Nichts gesehen, was darauf hindeutet, wie kommt man auf die Frage?



Spoiler



Und selbst wenn ich gesehen hätte, wie er sie tötet, würde das noch lange nicht bedeuten, dass es auch wirklich passiert ist.


----------



## Robertius (7. November 2019)

Die Überschrift ist wirklich nicht sehr gelungen. Jemand, der den Film noch nicht gsehen hat, wird nun nicht mehr unbedarft rangehen und sich jedesmal, wenn die Nachbarin im Bild ist fragen, wann kommt denn nun besagte Szene, die diese Frage aufwirft.


----------



## Herbboy (7. November 2019)

Robertius schrieb:


> Die Überschrift ist wirklich nicht sehr gelungen. Jemand, der den Film noch nicht gsehen hat, wird nun nicht mehr unbedarft rangehen und sich jedesmal, wenn die Nachbarin im Bild ist fragen, wann kommt denn nun besagte Szene, die diese Frage aufwirft.



Wenn du beim Angucken DARAN denkst, läuft echt irgendwas falsch.
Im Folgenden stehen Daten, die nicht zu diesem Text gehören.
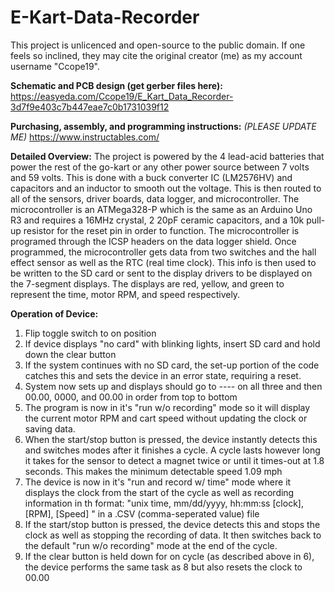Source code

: # E-Kart-Data-Recorder
This project is unlicenced and open-source to the public domain.  If one feels so inclined, they may cite the original creator (me) as my account username "Ccope19". 

**Schematic and PCB design (get gerber files here):**
 https://easyeda.com/Ccope19/E_Kart_Data_Recorder-3d7f9e403c7b447eae7c0b1731039f12 

**Purchasing, assembly, and programming instructions:** *(PLEASE UPDATE ME)* 
 https://www.instructables.com/ 

**Detailed Overview:**
The project is powered by the 4 lead-acid batteries that power the rest of the go-kart or any other power source between 7 volts and 59 volts.  This is done with a buck converter IC (LM2576HV) and capacitors and an inductor to smooth out the voltage.  This is then routed to all of the sensors, driver boards, data logger, and microcontroller.  The microcontroller is an ATMega328-P which is the same as an Arduino Uno R3 and requires a 16MHz crystal, 2 20pF ceramic capacitors, and a 10k pull-up resistor for the reset pin in order to function.  The microcontroller is programed through the ICSP headers on the data logger shield.  Once programmed, the microcontroller gets data from two switches and the hall effect sensor as well as the RTC (real time clock).  This info is then used to be written to the SD card or sent to the display drivers to be displayed on the 7-segment displays.  The displays are red, yellow, and green to represent the time, motor RPM, and speed respectively.

**Operation of Device:**
1)  Flip toggle switch to on position
2)  If device displays "no card" with blinking lights, insert SD card and hold down the clear button
3)  If the system continues with no SD card, the set-up portion of the code catches this and sets the device in an error state, requiring a reset.
4)  System now sets up and displays should go to ---- on all three and then 00.00, 0000, and 00.00 in order from top to bottom
5)  The program is now in it's "run w/o recording" mode so it will display the current motor RPM and cart speed without updating the clock or saving data.
6)  When the start/stop button is pressed, the device instantly detects this and switches modes after it finishes a cycle.  A cycle lasts however long it takes for the sensor to detect a magnet twice or until it times-out at 1.8 seconds. This makes the minimum detectable speed 1.09 mph
7)  The device is now in it's "run and record w/ time" mode where it displays the clock from the start of the cycle as well as recording information in th format: "unix time, mm/dd/yyyy, hh:mm:ss  [clock], [RPM], [Speed]  " in a .CSV (comma-seperated value) file
8)  If the start/stop button is pressed, the device detects this and stops the clock as well as stopping the recording of data.  It then switches back to the default "run w/o recording" mode at the end of the cycle.  
9)  If the clear button is held down for on cycle (as described above in 6), the device performs the same task as 8 but also resets the clock to 00.00
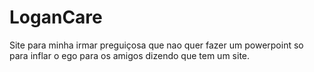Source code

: # LoganCare
Site para minha irmar preguiçosa que nao quer fazer um powerpoint so para inflar o ego para os amigos dizendo que tem um site. 
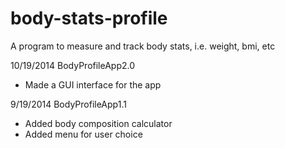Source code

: body-stats-profile
==================

A program to measure and track body stats, i.e. weight, bmi, etc

10/19/2014 BodyProfileApp2.0
  - Made a GUI interface for the app

9/19/2014  BodyProfileApp1.1  
  - Added body composition calculator
  - Added menu for user choice
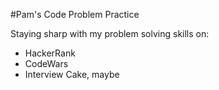 #Pam's Code Problem Practice 

Staying sharp with my problem solving skills on:
- HackerRank
- CodeWars
- Interview Cake, maybe




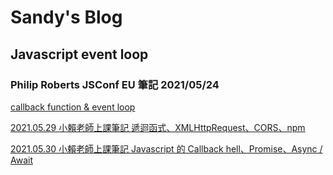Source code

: # Sandy's Blog

## Javascript event loop

### Philip Roberts JSConf EU 筆記 2021/05/24

[callback function & event loop](https://huiyu580.github.io/gitpages/js_callback)

[2021.05.29 小賴老師上課筆記 遞迴函式、XMLHttpRequest、CORS、npm](https://huiyu580.github.io/gitpages/20210529)

[2021.05.30 小賴老師上課筆記 Javascript 的 Callback hell、Promise、Async / Await](https://huiyu580.github.io/gitpages/20210529)
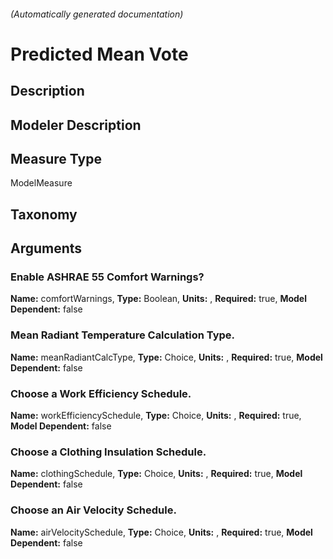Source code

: 

###### (Automatically generated documentation)

# Predicted Mean Vote

## Description


## Modeler Description


## Measure Type
ModelMeasure

## Taxonomy


## Arguments


### Enable ASHRAE 55 Comfort Warnings?

**Name:** comfortWarnings,
**Type:** Boolean,
**Units:** ,
**Required:** true,
**Model Dependent:** false

### Mean Radiant Temperature Calculation Type.

**Name:** meanRadiantCalcType,
**Type:** Choice,
**Units:** ,
**Required:** true,
**Model Dependent:** false

### Choose a Work Efficiency Schedule.

**Name:** workEfficiencySchedule,
**Type:** Choice,
**Units:** ,
**Required:** true,
**Model Dependent:** false

### Choose a Clothing Insulation Schedule.

**Name:** clothingSchedule,
**Type:** Choice,
**Units:** ,
**Required:** true,
**Model Dependent:** false

### Choose an Air Velocity Schedule.

**Name:** airVelocitySchedule,
**Type:** Choice,
**Units:** ,
**Required:** true,
**Model Dependent:** false




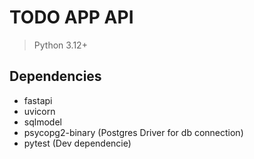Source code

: # TODO APP API

> Python 3.12+

## Dependencies
 - fastapi
 - uvicorn 
 - sqlmodel
 - psycopg2-binary (Postgres Driver for db connection)
 - pytest (Dev dependencie)


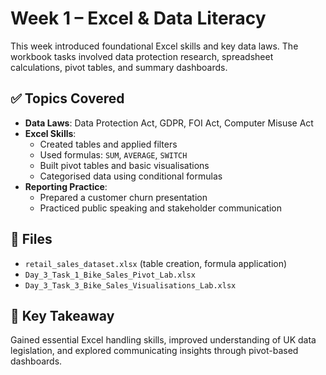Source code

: # Week 1 – Excel & Data Literacy

This week introduced foundational Excel skills and key data laws. The workbook tasks involved data protection research, spreadsheet calculations, pivot tables, and summary dashboards.

## ✅ Topics Covered

- **Data Laws**: Data Protection Act, GDPR, FOI Act, Computer Misuse Act
- **Excel Skills**:
  - Created tables and applied filters
  - Used formulas: `SUM`, `AVERAGE`, `SWITCH`
  - Built pivot tables and basic visualisations
  - Categorised data using conditional formulas
- **Reporting Practice**:
  - Prepared a customer churn presentation
  - Practiced public speaking and stakeholder communication

## 📄 Files
- `retail_sales_dataset.xlsx` (table creation, formula application)
- `Day_3_Task_1_Bike_Sales_Pivot_Lab.xlsx`
- `Day_3_Task_3_Bike_Sales_Visualisations_Lab.xlsx`

## 🧠 Key Takeaway

Gained essential Excel handling skills, improved understanding of UK data legislation, and explored communicating insights through pivot-based dashboards.
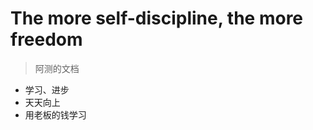 <!-- _coverpage.md -->

[comment]: <> ([外链图片转存失败,源站可能有防盗链机制,建议将图片保存下来直接上传&#40;img-qZ6dXl8H-1637505148577&#41;&#40;_media/icon.svg&#41;])

# The more self-discipline, the more freedom <small></small>
> 阿测的文档

- 学习、进步
- 天天向上
- 用老板的钱学习

[comment]: <> ([GitHub]&#40;https://github.com/docsifyjs/docsify/&#41;)

[comment]: <> ([Get Started]&#40;#docsify&#41;)
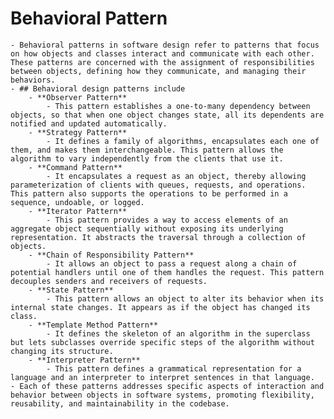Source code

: # Behavioral Pattern
	- Behavioral patterns in software design refer to patterns that focus on how objects and classes interact and communicate with each other. These patterns are concerned with the assignment of responsibilities between objects, defining how they communicate, and managing their behaviors.
	- ## Behavioral design patterns include
		- **Observer Pattern**
			- This pattern establishes a one-to-many dependency between objects, so that when one object changes state, all its dependents are notified and updated automatically.
		- **Strategy Pattern**
			- It defines a family of algorithms, encapsulates each one of them, and makes them interchangeable. This pattern allows the algorithm to vary independently from the clients that use it.
		- **Command Pattern**
			- It encapsulates a request as an object, thereby allowing parameterization of clients with queues, requests, and operations. This pattern also supports the operations to be performed in a sequence, undoable, or logged.
		- **Iterator Pattern**
			- This pattern provides a way to access elements of an aggregate object sequentially without exposing its underlying representation. It abstracts the traversal through a collection of objects.
		- **Chain of Responsibility Pattern**
			- It allows an object to pass a request along a chain of potential handlers until one of them handles the request. This pattern decouples senders and receivers of requests.
		- **State Pattern**
			- This pattern allows an object to alter its behavior when its internal state changes. It appears as if the object has changed its class.
		- **Template Method Pattern**
			- It defines the skeleton of an algorithm in the superclass but lets subclasses override specific steps of the algorithm without changing its structure.
		- **Interpreter Pattern**
			- This pattern defines a grammatical representation for a language and an interpreter to interpret sentences in that language.
	- Each of these patterns addresses specific aspects of interaction and behavior between objects in software systems, promoting flexibility, reusability, and maintainability in the codebase.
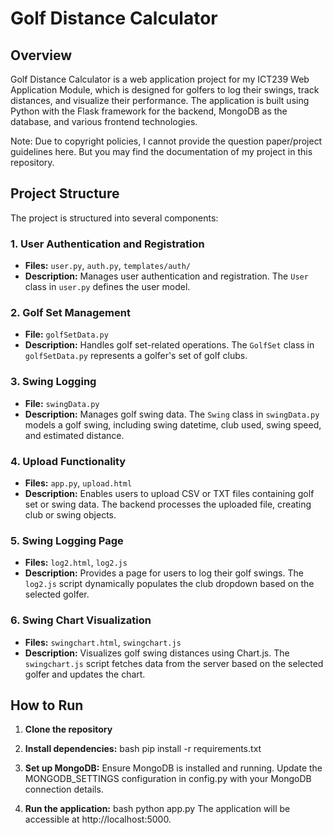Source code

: # Golf Distance Calculator

## Overview

Golf Distance Calculator is a web application project for my ICT239 Web Application Module, which is designed for golfers to log their swings, track distances, and visualize their performance. The application is built using Python with the Flask framework for the backend, MongoDB as the database, and various frontend technologies.

Note: Due to copyright policies, I cannot provide the question paper/project guidelines here. But you may find the documentation of my project in this repository.

## Project Structure

The project is structured into several components:

### 1. User Authentication and Registration

- **Files:** `user.py`, `auth.py`, `templates/auth/`
- **Description:** Manages user authentication and registration. The `User` class in `user.py` defines the user model.

### 2. Golf Set Management

- **File:** `golfSetData.py`
- **Description:** Handles golf set-related operations. The `GolfSet` class in `golfSetData.py` represents a golfer's set of golf clubs.

### 3. Swing Logging

- **File:** `swingData.py`
- **Description:** Manages golf swing data. The `Swing` class in `swingData.py` models a golf swing, including swing datetime, club used, swing speed, and estimated distance.

### 4. Upload Functionality

- **Files:** `app.py`, `upload.html`
- **Description:** Enables users to upload CSV or TXT files containing golf set or swing data. The backend processes the uploaded file, creating club or swing objects.

### 5. Swing Logging Page

- **Files:** `log2.html`, `log2.js`
- **Description:** Provides a page for users to log their golf swings. The `log2.js` script dynamically populates the club dropdown based on the selected golfer.

### 6. Swing Chart Visualization

- **Files:** `swingchart.html`, `swingchart.js`
- **Description:** Visualizes golf swing distances using Chart.js. The `swingchart.js` script fetches data from the server based on the selected golfer and updates the chart.

## How to Run

1. **Clone the repository**

2. **Install dependencies:**
bash
pip install -r requirements.txt

3. **Set up MongoDB:**
Ensure MongoDB is installed and running.
Update the MONGODB_SETTINGS configuration in config.py with your MongoDB connection details.

4. **Run the application:**
bash
python app.py
The application will be accessible at http://localhost:5000.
Da gibt es so viel im Film, was dich packen wird, dass du sicher nicht ausgerechnet DIESE Frage im Kopf haben wirst - zumal ja nirgends auch nur ein Wort davon steht, dass eine bestimmte Szene die Frage aufwirft  


@Schalkmund: ich finde, 



Spoiler



dass man sich sehr wohl die Frage stellen kann. Er geht ja zur Nachbarin im Glauben, er sei ihr "Freund", und merkt dann, dass sie ihn offenbar kaum kennt - sie fragt ja noch "sie sind doch mein Nachbar, oder...?" . In dem Wahn, in dem der Joker ist, kann man sich sehr gut vorstellen, dass er sie dann auch umgebracht hat, weil er es nicht wahrhaben will, und die Sache nicht nur einfach auf sich beruhen lässt. Ich bin zwar zu dem Schluss gekommen, dass er sie nicht getötet hat, kann aber durchaus nachvollziehen, dass man sich da nicht so sicher ist.


----------



## McDrake (7. November 2019)

Herbboy schrieb:


> Wenn du beim Angucken DARAN denkst, läuft echt irgendwas falsch. Da gibt es so viel im Film, was dich packen wird, dass du sicher nicht ausgerechnet DIESE Frage im Kopf haben wirst - zumal ja nirgends auch nur ein Wort davon steht, dass eine bestimmte Szene die Frage aufwirft
> 
> 
> @Schalkmund: ich finde,
> ...


Das weiss man ja nicht, wenn man den Titel der News liest und den Film nicht gesehen hat. ICH werde jetzt eben garantiert darauf achten.


----------



## Herbboy (7. November 2019)

McDrake schrieb:


> Das weiss man ja nicht, wenn man den Titel der News liest und den Film nicht gesehen hat.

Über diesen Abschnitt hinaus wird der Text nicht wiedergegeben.